SEO als Reichweitenkanal ist tot.
Was jetzt?
Google hat letzte Woche den Abgesang auf die alte Google-Suche angestimmt. In Zukunft kommen Antworten im Format „AI first“ – User bekommen nicht mehr 10 Optionen (Suchergebnisse), sondern EINE Antwort. Und diese entsteht nach anderen Regeln als die alte Linkliste. Wer weiter auf Klicks und Keywords optimiert, wird unsichtbar.

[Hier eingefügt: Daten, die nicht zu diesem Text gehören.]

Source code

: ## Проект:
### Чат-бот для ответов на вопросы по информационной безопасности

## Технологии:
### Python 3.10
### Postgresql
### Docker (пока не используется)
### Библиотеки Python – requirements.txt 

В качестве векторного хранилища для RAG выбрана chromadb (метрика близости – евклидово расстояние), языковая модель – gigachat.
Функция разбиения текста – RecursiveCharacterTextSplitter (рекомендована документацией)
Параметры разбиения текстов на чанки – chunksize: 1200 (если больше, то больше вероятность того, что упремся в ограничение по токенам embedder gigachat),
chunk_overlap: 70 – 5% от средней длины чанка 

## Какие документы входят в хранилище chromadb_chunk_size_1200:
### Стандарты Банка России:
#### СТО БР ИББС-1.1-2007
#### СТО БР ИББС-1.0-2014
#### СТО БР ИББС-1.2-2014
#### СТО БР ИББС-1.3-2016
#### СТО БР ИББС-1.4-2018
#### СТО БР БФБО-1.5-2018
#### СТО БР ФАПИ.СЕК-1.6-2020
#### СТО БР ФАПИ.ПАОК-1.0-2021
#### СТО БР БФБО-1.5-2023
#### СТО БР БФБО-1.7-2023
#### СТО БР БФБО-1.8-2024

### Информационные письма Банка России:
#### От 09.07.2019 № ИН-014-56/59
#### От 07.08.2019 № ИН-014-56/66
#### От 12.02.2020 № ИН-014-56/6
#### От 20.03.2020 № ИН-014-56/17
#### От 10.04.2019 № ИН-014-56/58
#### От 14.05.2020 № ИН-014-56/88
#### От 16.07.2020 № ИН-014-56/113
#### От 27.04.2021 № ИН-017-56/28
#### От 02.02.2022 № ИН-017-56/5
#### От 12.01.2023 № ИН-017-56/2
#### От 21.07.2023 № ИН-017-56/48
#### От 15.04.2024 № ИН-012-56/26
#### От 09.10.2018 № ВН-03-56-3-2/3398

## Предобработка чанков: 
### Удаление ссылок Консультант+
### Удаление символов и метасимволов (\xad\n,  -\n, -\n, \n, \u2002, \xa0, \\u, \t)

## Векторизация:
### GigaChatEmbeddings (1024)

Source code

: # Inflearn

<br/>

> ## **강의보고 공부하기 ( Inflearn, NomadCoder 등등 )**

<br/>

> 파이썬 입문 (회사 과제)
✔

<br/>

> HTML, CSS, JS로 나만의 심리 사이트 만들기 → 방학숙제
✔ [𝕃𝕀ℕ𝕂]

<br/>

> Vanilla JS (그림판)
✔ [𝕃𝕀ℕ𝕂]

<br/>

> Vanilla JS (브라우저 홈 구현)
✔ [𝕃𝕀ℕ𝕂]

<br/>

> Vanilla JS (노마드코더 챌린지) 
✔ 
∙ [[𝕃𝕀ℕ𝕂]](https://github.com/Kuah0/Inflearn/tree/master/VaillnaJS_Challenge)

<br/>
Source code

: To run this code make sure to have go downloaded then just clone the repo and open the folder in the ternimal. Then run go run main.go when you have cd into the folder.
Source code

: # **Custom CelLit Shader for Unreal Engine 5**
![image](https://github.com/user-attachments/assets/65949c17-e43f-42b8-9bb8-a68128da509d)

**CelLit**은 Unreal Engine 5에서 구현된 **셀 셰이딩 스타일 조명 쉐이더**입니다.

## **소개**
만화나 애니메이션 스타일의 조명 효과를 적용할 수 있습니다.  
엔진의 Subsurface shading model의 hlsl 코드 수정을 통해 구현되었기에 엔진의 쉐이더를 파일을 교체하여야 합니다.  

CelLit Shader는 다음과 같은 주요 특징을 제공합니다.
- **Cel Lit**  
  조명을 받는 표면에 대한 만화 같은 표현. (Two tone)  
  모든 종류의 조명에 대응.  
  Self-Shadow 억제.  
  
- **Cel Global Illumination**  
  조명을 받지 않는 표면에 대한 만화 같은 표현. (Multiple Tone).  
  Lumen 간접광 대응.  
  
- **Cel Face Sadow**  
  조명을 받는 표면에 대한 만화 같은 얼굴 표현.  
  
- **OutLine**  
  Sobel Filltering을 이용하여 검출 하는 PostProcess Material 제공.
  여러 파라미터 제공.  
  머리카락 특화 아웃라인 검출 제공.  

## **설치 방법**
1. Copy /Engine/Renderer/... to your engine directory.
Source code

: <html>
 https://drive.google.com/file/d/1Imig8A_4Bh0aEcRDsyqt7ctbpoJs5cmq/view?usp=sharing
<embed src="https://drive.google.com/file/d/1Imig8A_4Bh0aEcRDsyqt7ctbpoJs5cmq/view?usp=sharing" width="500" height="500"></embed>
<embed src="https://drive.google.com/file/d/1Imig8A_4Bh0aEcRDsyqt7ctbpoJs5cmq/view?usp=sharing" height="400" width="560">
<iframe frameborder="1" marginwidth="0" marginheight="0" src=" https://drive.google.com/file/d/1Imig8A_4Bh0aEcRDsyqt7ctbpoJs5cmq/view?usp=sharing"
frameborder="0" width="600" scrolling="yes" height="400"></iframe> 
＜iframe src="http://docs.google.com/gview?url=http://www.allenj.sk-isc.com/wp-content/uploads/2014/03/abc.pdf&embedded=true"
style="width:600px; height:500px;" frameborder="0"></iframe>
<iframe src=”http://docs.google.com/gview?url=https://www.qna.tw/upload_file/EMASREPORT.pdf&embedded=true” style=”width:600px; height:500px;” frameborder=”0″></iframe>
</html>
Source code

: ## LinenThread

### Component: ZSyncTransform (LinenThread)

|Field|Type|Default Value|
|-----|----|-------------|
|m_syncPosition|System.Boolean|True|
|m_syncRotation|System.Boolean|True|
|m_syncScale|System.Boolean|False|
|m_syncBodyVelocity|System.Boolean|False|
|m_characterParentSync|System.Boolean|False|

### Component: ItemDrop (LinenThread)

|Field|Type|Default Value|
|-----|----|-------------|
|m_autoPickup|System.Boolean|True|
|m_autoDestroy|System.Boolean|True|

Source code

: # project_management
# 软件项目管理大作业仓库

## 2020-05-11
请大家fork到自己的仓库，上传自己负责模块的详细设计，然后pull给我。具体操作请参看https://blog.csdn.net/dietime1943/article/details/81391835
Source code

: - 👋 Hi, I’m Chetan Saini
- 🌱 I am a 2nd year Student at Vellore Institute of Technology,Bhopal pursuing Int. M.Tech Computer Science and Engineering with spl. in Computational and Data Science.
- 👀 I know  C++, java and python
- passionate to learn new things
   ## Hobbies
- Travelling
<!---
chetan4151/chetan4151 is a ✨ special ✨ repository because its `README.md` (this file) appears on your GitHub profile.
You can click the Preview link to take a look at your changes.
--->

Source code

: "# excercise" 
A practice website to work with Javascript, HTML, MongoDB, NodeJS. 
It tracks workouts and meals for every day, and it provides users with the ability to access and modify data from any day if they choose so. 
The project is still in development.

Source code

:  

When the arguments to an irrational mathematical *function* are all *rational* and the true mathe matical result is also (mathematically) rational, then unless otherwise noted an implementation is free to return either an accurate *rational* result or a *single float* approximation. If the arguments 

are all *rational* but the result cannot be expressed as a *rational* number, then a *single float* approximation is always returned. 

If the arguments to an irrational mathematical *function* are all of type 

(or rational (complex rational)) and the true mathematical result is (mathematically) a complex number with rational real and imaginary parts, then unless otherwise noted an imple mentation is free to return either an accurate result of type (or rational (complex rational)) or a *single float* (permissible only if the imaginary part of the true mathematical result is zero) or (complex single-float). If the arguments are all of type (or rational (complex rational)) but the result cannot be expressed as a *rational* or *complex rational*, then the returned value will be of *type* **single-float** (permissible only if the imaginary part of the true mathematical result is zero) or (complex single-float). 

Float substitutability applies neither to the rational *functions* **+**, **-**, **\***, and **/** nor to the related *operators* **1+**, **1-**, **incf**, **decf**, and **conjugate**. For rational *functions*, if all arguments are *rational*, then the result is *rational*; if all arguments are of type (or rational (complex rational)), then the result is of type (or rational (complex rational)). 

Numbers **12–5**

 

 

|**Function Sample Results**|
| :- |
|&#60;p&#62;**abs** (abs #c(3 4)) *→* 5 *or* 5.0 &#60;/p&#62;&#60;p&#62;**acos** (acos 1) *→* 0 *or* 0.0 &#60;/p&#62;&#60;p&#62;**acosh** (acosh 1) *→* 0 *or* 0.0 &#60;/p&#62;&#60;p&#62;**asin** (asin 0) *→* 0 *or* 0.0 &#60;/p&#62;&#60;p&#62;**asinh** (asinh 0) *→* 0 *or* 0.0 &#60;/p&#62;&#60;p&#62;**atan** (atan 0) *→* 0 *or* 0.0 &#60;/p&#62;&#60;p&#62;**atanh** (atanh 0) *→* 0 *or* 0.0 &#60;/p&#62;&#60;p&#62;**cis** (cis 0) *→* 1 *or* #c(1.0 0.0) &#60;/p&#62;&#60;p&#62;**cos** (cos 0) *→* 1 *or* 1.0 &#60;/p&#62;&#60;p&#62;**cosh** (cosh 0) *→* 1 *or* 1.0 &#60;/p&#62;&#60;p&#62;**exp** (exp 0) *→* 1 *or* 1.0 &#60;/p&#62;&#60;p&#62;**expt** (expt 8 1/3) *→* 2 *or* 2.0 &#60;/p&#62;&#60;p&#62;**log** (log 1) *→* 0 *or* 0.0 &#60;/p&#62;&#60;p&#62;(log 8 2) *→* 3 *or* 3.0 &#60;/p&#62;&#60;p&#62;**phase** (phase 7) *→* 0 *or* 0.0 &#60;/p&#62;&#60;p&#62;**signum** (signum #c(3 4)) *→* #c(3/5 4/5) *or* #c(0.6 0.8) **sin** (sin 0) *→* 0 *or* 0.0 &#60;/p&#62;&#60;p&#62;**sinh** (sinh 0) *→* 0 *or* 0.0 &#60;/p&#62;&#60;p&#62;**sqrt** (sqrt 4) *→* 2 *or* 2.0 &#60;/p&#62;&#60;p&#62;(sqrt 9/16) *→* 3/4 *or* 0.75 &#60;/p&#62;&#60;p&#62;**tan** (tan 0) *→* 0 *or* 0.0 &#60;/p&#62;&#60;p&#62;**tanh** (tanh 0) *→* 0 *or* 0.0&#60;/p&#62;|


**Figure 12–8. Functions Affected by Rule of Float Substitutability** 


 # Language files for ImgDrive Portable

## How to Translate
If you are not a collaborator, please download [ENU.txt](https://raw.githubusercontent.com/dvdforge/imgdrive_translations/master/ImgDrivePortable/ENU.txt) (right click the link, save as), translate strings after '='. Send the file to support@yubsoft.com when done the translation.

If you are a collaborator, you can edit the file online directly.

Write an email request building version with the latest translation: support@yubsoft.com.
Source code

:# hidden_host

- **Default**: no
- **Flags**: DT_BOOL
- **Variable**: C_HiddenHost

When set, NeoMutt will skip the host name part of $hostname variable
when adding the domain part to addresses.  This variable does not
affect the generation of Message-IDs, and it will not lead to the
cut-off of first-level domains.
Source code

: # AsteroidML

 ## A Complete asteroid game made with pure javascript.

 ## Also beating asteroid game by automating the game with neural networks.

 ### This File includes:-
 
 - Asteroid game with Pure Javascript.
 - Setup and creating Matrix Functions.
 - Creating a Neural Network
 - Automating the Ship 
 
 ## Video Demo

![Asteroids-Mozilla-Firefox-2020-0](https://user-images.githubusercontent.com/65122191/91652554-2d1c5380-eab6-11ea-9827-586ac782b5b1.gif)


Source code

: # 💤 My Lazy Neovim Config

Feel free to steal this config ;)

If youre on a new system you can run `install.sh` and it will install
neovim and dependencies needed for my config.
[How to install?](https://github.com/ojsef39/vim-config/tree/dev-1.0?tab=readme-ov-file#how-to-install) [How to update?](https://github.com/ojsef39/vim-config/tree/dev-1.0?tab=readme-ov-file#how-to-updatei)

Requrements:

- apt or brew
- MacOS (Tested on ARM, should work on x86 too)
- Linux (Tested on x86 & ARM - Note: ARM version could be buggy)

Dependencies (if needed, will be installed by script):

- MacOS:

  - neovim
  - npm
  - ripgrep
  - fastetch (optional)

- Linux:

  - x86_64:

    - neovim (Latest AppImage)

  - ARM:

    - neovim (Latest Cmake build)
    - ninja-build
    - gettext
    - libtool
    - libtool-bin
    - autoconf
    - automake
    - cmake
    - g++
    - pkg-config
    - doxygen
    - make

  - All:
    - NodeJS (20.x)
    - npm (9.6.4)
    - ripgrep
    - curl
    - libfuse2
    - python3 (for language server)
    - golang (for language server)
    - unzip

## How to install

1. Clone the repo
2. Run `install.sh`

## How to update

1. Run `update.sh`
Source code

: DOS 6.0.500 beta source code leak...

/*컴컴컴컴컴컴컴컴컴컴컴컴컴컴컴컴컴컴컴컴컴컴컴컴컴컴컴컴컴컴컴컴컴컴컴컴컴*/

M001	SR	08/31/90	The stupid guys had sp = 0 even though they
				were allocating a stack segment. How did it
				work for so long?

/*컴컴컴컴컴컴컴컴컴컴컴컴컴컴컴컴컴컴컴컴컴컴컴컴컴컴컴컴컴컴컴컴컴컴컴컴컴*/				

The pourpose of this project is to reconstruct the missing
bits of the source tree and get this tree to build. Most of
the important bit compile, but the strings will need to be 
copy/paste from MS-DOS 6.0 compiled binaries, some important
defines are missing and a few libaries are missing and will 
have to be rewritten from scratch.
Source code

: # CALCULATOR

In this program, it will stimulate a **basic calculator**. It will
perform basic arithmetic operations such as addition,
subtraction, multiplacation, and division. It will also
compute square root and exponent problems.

Was stimmt an „SEO ist tot“ – und was nicht
Die Aussage stimmt – wenn man unter SEO das versteht, was die meisten Agenturen bis 2023 darunter verstanden haben: Keyword-Dichte optimieren, Backlinks sammeln, Title-Tags basteln und auf eine bessere Position in der blauen Linkliste hoffen. Also ein direkt kalkulierbarer Reichweiten-Kanal.
Dieses Modell funktioniert nicht mehr. Nicht weil Google schlechter geworden wäre, sondern weil sich Googles Ziel verändert hat. Google beantwortet Fragen heute direkt in der Suchergebnisseite – und die Klickrate auf organische Ergebnisse sinkt strukturell.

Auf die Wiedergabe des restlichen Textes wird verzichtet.